It’s the bane of web and html email designers alike: How to get your email display exactly the same across all email clients.
First things first: Make peace with the fact that your emails will not display exactly the same across all email clients, browsers, operating systems and devices.
All email clients (that program, application or browser you use to read your email) aren’t equal. If they were, why bother having so many in the first place? So let’s use this analogy: engines and fuel.
The Engine: email client
We all know how car manufacturers try to squeeze every bit of performance out of an engine, while still trying to save every drop of fuel imaginable. This means not every engine is the same, and not all engines are optimised for the same thing.
In the same way, different email clients are built with different engines (yes, they’re really called “rendering engines”). The fact is, results may vary, and they probably will. An email that displays perfectly on your MS Outlook 2007 might have extra spaces in Gmail or Windows Live Mail. Text that you have carefully 1.5 spaced and justified on your Windows PC might have the spacing and alignment completely removed on an Apple.
All these elements run on different engines, and to expect exactly the same result from each engine would be very unrealistic, and frankly make the need for different or “better” engines redundant.
So what are we to do? Make peace with emails displaying differently, or insist that all emails are only ever opened on Outlook 2011 or another specified email client? Good luck with the latter…
The Fuel: EMAIL code
Fuel manufacturers are forever telling us about additives and new technology to make your engine run smoother. Just as with fuel, there are certain things you can do to your code to make it compatible with as many engines as possible. The rule of thumb with coding/designing your email? Keep it simple!
The more formatting you add, the better chances are that that formatting will be seen by a few engines, misinterpreted by others, and completely ignored by some.
Dos and Donts
What fuel works across all engines?
The very, very basics will work predictably on 99% of scenarios.
- font colour
- plain text
IE: Nothing fancy. But who wants to send boring emails like that? These elements will allow for a more exciting email, but might display differently across email clients/engines:
Fuel (Code) that works most engines, but not always
- Using tables (not CSS) for email layouts.
- Text alignment (left, right) works, but especially justified font formatting is often ignored.
- Font sizes – they tend to vary slightly from client to client. What shows up a 10pt in one might show up a bit bigger or smaller in another client.
- Font Families – Stick to the basic fonts. If a font isn’t installed on a reader’s device, the email will look wrong.
- Images – try to send your images as part of the email, as most email clients block images in emails that load off a remote server.
- Cell padding & margins tend to render inconsistently
- BR, HR, and height tags – each client interprets these in their own way.
Fuel (Code) that very rarely/never works.
- Vertical and horizontal spacing has been found not to work well across all platforms. Most of the time you’ll have to come to a compromise.
- Line spacing (1.5, double spacing, etc). Some email clients put the additional spacing at the top, the bottom, or a combination thereof. Either way, trying to space your text and content down to the last pixel is probably not the way to go.

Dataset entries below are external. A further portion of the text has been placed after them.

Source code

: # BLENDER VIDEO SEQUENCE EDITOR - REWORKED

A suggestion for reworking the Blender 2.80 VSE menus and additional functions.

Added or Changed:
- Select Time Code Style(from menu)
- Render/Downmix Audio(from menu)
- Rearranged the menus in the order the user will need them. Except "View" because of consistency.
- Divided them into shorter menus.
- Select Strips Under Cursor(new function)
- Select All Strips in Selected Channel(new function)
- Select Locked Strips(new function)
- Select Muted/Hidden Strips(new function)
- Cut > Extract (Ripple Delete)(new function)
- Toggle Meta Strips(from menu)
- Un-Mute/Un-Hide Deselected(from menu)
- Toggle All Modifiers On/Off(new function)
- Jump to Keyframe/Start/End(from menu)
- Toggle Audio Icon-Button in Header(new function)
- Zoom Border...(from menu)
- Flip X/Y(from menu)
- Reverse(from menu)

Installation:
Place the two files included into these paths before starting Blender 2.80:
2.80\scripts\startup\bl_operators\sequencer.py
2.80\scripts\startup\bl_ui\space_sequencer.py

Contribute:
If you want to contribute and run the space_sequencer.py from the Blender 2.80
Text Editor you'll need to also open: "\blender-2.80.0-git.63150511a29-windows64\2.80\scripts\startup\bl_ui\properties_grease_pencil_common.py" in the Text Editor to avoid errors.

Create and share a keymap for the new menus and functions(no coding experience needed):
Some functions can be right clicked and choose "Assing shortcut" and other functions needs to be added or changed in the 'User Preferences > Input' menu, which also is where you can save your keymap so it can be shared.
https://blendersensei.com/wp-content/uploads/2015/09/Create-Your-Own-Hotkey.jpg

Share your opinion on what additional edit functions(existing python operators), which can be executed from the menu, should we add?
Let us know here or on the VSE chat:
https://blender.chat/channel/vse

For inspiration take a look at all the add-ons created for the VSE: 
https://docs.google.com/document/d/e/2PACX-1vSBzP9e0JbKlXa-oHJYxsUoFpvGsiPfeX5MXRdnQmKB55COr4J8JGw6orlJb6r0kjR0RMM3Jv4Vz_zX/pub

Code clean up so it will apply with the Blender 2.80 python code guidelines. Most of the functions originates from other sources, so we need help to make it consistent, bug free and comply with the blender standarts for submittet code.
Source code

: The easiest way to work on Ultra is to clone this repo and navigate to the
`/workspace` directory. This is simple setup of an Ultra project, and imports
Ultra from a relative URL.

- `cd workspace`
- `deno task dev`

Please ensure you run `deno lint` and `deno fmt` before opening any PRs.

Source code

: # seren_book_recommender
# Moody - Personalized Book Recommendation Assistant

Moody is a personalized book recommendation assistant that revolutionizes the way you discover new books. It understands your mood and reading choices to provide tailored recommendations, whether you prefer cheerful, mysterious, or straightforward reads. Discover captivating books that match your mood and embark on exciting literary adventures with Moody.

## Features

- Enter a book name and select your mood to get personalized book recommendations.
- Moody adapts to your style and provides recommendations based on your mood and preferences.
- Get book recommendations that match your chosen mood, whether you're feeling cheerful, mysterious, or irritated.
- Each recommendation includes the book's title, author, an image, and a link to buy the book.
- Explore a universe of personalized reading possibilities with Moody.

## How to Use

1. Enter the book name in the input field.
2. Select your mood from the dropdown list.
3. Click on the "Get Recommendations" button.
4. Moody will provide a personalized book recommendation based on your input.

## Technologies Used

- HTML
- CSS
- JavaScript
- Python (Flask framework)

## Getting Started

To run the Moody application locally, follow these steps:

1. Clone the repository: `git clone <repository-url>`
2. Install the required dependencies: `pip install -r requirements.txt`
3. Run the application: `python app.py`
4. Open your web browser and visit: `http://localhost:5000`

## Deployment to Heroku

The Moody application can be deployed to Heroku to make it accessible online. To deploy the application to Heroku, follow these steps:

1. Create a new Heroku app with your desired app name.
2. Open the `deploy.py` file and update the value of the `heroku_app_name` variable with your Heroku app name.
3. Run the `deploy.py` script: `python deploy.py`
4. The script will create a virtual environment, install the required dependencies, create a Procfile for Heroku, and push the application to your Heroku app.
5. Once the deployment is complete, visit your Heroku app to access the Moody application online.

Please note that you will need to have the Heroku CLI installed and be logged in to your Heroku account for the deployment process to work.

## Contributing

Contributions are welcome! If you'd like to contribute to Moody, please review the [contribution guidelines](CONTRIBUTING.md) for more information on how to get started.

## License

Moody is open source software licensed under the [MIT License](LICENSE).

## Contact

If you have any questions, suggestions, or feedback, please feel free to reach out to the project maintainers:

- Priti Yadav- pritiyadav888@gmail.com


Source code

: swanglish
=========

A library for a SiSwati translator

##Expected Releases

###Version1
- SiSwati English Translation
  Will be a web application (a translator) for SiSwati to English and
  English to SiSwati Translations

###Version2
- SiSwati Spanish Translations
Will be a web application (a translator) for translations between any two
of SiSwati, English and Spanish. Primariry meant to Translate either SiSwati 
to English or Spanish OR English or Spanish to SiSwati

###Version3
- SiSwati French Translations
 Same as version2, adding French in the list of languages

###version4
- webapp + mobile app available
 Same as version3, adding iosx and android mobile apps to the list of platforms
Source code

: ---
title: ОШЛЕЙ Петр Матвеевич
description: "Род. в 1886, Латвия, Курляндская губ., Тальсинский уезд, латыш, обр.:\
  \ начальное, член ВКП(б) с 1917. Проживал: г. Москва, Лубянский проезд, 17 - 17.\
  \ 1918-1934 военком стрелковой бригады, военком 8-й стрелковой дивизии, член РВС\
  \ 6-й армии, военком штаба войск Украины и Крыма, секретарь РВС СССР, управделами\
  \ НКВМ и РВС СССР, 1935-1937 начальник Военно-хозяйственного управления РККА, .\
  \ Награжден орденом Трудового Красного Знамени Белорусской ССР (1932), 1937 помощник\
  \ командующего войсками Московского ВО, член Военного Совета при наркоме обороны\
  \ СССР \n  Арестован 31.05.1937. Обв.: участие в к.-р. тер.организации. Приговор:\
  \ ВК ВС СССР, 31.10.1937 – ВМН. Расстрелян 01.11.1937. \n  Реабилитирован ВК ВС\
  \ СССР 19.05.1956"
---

- CSS/Stylesheets. That means you probably have to throw out a lot of what you know about web design. Use inline formatting only.
- Background images – gone are the days of displaying your favourite puppy pattern as a tiled watermark on your emails. Rather use a solid background colour.
Are there workarounds?
Sure, you could “cheat” and create the entire email as an image that will display consistently, but that brings with it it’s own set of complications, like higher spam scores, larger file/email sizes, images being blocked by some clients, etc.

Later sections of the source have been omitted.